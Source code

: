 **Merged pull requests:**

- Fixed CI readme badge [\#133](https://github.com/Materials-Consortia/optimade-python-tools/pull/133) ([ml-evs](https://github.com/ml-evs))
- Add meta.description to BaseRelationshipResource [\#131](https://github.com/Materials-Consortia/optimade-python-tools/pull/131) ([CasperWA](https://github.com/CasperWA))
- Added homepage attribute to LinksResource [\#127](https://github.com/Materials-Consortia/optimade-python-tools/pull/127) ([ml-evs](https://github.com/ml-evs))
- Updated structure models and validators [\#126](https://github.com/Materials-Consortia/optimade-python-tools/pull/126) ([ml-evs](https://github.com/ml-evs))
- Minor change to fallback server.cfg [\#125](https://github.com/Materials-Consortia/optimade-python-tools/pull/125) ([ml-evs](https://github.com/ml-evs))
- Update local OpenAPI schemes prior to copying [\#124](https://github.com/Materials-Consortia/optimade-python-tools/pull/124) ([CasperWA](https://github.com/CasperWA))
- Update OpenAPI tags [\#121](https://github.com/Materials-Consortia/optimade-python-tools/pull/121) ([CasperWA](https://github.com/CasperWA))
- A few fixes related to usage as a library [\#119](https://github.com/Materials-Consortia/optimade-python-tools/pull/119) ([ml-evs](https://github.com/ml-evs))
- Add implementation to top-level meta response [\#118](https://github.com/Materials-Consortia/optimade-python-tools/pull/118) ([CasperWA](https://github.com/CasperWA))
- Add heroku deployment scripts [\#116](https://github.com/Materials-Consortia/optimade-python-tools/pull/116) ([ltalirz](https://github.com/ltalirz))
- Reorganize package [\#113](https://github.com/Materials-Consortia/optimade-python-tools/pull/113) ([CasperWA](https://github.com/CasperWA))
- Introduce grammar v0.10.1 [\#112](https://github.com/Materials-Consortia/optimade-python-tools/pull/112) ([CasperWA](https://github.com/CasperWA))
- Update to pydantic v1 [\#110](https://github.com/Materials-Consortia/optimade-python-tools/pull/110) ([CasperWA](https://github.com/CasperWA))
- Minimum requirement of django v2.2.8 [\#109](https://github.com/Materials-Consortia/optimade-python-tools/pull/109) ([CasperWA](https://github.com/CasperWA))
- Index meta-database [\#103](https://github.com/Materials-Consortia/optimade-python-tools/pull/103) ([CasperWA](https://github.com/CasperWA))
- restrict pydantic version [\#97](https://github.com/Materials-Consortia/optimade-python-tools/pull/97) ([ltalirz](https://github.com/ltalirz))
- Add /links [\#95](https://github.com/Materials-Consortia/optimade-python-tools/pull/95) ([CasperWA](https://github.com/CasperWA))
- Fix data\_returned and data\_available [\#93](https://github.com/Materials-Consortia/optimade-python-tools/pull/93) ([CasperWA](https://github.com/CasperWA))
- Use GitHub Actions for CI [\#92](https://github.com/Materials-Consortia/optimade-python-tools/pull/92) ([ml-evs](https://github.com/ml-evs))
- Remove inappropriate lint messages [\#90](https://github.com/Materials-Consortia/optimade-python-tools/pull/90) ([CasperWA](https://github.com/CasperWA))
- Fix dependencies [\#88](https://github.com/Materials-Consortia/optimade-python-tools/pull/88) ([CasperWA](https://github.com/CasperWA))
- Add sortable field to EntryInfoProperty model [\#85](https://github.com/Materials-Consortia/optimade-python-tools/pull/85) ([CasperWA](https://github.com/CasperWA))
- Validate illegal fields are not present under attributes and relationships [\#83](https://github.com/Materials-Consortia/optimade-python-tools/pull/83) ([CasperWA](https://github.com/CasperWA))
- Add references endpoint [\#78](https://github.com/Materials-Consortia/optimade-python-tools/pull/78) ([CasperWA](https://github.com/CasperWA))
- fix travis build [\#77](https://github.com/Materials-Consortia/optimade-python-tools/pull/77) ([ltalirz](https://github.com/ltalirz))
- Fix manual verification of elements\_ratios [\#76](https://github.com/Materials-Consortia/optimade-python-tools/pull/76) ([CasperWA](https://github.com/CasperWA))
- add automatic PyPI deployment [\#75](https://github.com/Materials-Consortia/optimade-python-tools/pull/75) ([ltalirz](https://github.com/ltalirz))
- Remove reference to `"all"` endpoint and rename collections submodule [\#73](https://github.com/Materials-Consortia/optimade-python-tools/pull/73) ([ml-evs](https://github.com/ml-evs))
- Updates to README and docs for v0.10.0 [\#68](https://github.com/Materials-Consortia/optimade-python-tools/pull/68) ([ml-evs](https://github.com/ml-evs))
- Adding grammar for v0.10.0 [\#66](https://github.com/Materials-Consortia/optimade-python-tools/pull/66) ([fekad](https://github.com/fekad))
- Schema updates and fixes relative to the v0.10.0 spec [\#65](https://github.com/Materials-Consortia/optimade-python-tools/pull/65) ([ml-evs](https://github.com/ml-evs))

----------

Task statement: Please reproduce the lines from the line with "- Reorganize package" to the line with "- Use GitHub", both ends included, exactly as they appear above.

Answer section:
- Reorganize package [\#113](https://github.com/Materials-Consortia/optimade-python-tools/pull/113) ([CasperWA](https://github.com/CasperWA))
- Introduce grammar v0.10.1 [\#112](https://github.com/Materials-Consortia/optimade-python-tools/pull/112) ([CasperWA](https://github.com/CasperWA))
- Update to pydantic v1 [\#110](https://github.com/Materials-Consortia/optimade-python-tools/pull/110) ([CasperWA](https://github.com/CasperWA))
- Minimum requirement of django v2.2.8 [\#109](https://github.com/Materials-Consortia/optimade-python-tools/pull/109) ([CasperWA](https://github.com/CasperWA))
- Index meta-database [\#103](https://github.com/Materials-Consortia/optimade-python-tools/pull/103) ([CasperWA](https://github.com/CasperWA))
- restrict pydantic version [\#97](https://github.com/Materials-Consortia/optimade-python-tools/pull/97) ([ltalirz](https://github.com/ltalirz))
- Add /links [\#95](https://github.com/Materials-Consortia/optimade-python-tools/pull/95) ([CasperWA](https://github.com/CasperWA))
- Fix data\_returned and data\_available [\#93](https://github.com/Materials-Consortia/optimade-python-tools/pull/93) ([CasperWA](https://github.com/CasperWA))
- Use GitHub Actions for CI [\#92](https://github.com/Materials-Consortia/optimade-python-tools/pull/92) ([ml-evs](https://github.com/ml-evs))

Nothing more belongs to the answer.